Copy, word for word, the lines of the entries below between the one with "3. validar a" and the one with "3. si se escoge", inclusive, and leave out everything else.

----------

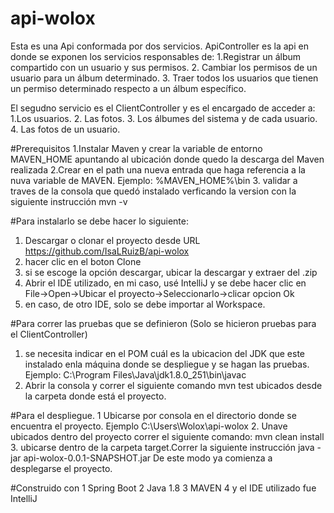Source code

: # api-wolox
Esta es una Api conformada por dos servicios. ApiController es la api en donde se exponen los servicios responsables de:
1.Registrar un álbum compartido con un usuario y sus permisos.
2. Cambiar los permisos de un usuario para un álbum determinado.
3. Traer todos los usuarios que tienen un permiso determinado respecto a un
álbum específico.

El segudno servicio es el ClientController y es el encargado de acceder a:
1.Los usuarios.
2. Las fotos.
3. Los álbumes del sistema y de cada usuario.
4. Las fotos de un usuario.

#Prerequisitos
1.Instalar Maven y crear la variable de entorno MAVEN_HOME apuntando al ubicación donde quedo la descarga del Maven realizada
2.Crear en el path una nueva entrada que haga referencia a la nuva variable de MAVEN. Ejemplo: %MAVEN_HOME%\bin
3. validar a traves de la consola que quedó instalado verficando la version con la siguiente instrucción mvn -v


#Para instalarlo se debe hacer lo siguiente:
1. Descargar o clonar el proyecto desde URL https://github.com/IsaLRuizB/api-wolox
2. hacer clic en el boton Clone
3. si se escoge la opción descargar, ubicar la descargar y extraer del .zip
4. Abrir el IDE utilizado, en mi caso, usé IntelliJ y se debe hacer clic en File->Open->Ubicar el proyecto->Seleccionarlo->clicar opcion Ok
5. en caso, de otro IDE, solo se debe importar al Workspace.

#Para correr las pruebas que se definieron
(Solo se hicieron pruebas para el ClientController)
1. se necesita indicar en el POM cuál es la ubicacion del JDK que este instalado enla máquina donde se despliegue y se hagan las pruebas.
Ejemplo: <executable>C:\Program Files\Java\jdk1.8.0_251\bin\javac</executable>
2. Abrir la consola y correr el siguiente comando mvn test ubicados desde la carpeta donde está el proyecto.

#Para el despliegue.
1 Ubicarse por consola en el directorio donde se encuentra el proyecto. Ejemplo C:\Users\Wolox\api-wolox
2. Unave ubicados dentro del proyecto correr el siguiente comando: mvn clean install
3. ubicarse dentro de la carpeta target.Correr la siguiente instrucción java -jar api-wolox-0.0.1-SNAPSHOT.jar
De este modo ya comienza a desplegarse el proyecto.

#Construido con
1 Spring Boot
2 Java 1.8
3 MAVEN
4 y el IDE utilizado fue IntelliJ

----------

◆ **Answer space**
3. validar a traves de la consola que quedó instalado verficando la version con la siguiente instrucción mvn -v


#Para instalarlo se debe hacer lo siguiente:
1. Descargar o clonar el proyecto desde URL https://github.com/IsaLRuizB/api-wolox
2. hacer clic en el boton Clone
3. si se escoge la opción descargar, ubicar la descargar y extraer del .zip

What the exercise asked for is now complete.